If you’re planning on starting a business at home, you’re in good company. About half of U.S. small businesses are home-based, meaning there are 15 million others just like you who have chosen this path and succeeded. From online boutiques to remote accounting firms, home-based owners are doing what they love — and making a living off of it.
How do you become one of these success stories? You must first understand what it takes to start a company in your home. Then, you can decide whether or not this path is for you.
Here are some essential things all home-based business owners should have to make operations run smoothly.
1. Products and a Market
One of the first things you’ll need before starting a home business is a product. This part may seem obvious. However, your goods and services can’t simply be adequate. They must outperform the competition, meet a specific consumer need and be of the highest quality. Plus, there must be something that sets your items apart from others that are similar. You can’t settle for mediocre here.
Your merchandise must also fit in a certain niche market. For instance, instead of selling soaps, essential oils and cupcakes, try choosing just one. Otherwise, you may have trouble identifying your target market and advertising to consumers.
2. Adequate Space
Next, you must make sure you have adequate space within your home to run a business. Certain aspects of your company — like bookkeeping, email correspondence, graphic design and marketing — may be easy to accomplish in your house. However, if you plan to start a retail company or teach yoga classes, renting additional space might be a better option.
Consider how much foot traffic you may get from kids, pets, clients and customers, too. You may find that you’re uncomfortable having clients in your home, especially if they must walk through the entire house to get to your office.

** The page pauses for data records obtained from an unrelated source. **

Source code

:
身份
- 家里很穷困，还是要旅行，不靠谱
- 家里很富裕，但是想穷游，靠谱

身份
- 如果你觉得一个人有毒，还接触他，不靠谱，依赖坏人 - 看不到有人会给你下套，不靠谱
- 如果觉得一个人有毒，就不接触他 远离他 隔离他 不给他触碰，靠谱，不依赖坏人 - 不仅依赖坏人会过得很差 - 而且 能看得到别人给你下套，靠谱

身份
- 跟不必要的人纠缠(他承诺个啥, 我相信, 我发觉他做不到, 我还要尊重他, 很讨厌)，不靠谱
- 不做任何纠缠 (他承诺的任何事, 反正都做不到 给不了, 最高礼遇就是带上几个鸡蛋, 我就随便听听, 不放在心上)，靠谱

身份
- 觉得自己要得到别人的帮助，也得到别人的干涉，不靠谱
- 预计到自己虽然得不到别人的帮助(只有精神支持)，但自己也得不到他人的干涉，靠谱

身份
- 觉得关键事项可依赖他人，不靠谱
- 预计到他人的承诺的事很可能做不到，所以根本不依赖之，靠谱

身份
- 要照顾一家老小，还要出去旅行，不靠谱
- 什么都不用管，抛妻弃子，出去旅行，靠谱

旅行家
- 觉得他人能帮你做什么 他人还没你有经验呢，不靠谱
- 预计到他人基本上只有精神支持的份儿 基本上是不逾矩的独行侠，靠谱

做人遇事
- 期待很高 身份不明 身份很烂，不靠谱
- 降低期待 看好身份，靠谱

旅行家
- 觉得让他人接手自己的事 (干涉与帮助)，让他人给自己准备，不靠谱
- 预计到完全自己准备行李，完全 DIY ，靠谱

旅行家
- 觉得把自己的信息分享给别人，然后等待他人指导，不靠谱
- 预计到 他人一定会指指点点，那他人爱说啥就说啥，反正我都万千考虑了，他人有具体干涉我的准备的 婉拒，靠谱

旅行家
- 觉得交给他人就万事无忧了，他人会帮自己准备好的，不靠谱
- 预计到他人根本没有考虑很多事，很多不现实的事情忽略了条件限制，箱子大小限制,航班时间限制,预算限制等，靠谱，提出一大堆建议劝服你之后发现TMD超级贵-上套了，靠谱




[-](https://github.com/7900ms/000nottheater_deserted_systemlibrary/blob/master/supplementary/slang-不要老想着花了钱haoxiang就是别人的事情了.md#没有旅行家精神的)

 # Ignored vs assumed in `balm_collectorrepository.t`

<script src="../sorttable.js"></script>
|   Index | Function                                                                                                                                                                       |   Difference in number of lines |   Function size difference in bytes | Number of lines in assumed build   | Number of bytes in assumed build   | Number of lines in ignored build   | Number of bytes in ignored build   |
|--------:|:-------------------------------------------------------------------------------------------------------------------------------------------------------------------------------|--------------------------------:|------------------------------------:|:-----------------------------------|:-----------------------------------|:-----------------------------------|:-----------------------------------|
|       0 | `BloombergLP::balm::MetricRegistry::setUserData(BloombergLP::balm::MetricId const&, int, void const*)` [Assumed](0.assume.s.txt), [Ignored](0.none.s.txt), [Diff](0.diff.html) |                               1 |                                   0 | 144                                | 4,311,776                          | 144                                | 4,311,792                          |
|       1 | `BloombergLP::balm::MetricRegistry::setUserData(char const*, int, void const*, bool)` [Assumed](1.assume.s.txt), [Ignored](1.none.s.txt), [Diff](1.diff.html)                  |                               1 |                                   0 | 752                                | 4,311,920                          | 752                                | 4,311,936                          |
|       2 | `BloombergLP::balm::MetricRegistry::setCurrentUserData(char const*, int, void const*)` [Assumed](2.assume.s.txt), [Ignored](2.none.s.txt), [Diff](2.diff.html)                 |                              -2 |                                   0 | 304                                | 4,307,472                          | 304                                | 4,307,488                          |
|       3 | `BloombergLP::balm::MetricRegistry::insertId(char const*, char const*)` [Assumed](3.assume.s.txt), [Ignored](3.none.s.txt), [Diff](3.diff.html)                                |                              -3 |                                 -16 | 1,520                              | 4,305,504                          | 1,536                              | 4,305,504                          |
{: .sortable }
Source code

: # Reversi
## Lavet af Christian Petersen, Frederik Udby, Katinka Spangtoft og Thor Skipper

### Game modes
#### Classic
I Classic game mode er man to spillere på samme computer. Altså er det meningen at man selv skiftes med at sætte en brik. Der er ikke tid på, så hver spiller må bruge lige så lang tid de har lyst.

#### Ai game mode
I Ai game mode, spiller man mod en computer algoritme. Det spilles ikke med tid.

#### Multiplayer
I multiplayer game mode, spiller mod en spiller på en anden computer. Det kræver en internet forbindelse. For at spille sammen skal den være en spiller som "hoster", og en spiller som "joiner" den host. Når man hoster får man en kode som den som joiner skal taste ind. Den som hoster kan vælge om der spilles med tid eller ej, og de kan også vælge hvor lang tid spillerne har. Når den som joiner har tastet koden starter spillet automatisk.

Regardless of what kind of company you plan to start, you’re going to need a few office essentials. Usually, these items include a computer, proper lighting, a surge protector, a high-speed internet connection, telephone service, and a printer or scanner. If you don’t have the money to purchase these items, you may have to put your business plans on hold for a short while.
You might also need a separate phone or phone number to make business calls, as well as a data backup plan to protect your digital records. Additionally, you may look into downloading business management software to organize your records, client information and marketing strategies.
4. A Business Structure
Your business structure will impact nearly every aspect of your startup, from taxes to liabilities. Therefore, it’s wise to consult a tax professional or attorney to choose between a sole proprietorship, a limited liability company, a partnership or a corporate structure.
Remember, the business structure you choose at the inception of your company may not serve you later on down the road. Many sole proprietorships evolve into a partnership as owners meet other small-business owners. Revisit your structure every few years to ensure it is the right one for your ever-changing company.
5. Legal Documents
After settling on a business structure, you must gather and sign all necessary legal documents. For instance, you will have to apply for a license or permit if a federal agency regulates your specific business activities. Check with the issuing agency to best determine which permits you need and how much a license will cost and what it might cost to start an LLC.
Additionally, unless you’re a sole proprietor, you will have to get a federal employer identification number. You’ll use this EIN for tax filing and reporting your income. Some states may also require you to get a state tax ID number.
6. Insurance Coverage
Obtaining proper insurance coverage is also an essential part of starting a company at home. Consider any and all risks that come with being an entrepreneur and think about how you’ll manage them. Odds are you’ll need small-business insurance — especially if you don’t want to foot the bill for accidents that occur on your property.
Find health insurance that covers self-employed persons and purchase additional home coverage if you determine you need it. Many times, your homeowner’s insurance won’t cover business-related costs. Liability and auto insurance might also come in handy if clients will visit your home or if you use a car for business purposes.
7. Business Bank Account
The Internal Revenue Service prefers you to separate your business and personal finances. Besides, it’s easier to keep track of your company’s income and expenses if funds are separate. Therefore, it’s best to open a business bank account, even if you’re a sole proprietor.
Compare banks and find out which ones offer free business accounts. Inquire about limitations and associated fees. Then, gather your EIN, business license, ownership agreement and any other necessary documents and open your account.
8. A Virtual Assistant
Many home-based business owners work alone. However, as your company grows, you might find you could use a helping hand. Instead of moving into a commercial office space, consider hiring a virtual assistant.
A remote assistant can help you grow your business without committing to paying a team of full and part-time employees. They can also take over menial tasks like answering the phone, filing, marketing, replying to emails and the like. Ultimately, they’ll save you time and money, even though you’ll likely be paying them a small salary.
Make a List
If you’re still having trouble figuring out what you need to do before launching your business, make a list. It’s always easier to accomplish tasks when you write everything down and check off boxes along the way. Plus, keeping track of what you’ve done and what you still need to do will help you budget wisely and estimate costs more accurately.
Once you have a list, it’s time to get to work. If everything goes according to plan, you should have your company up and running in no time.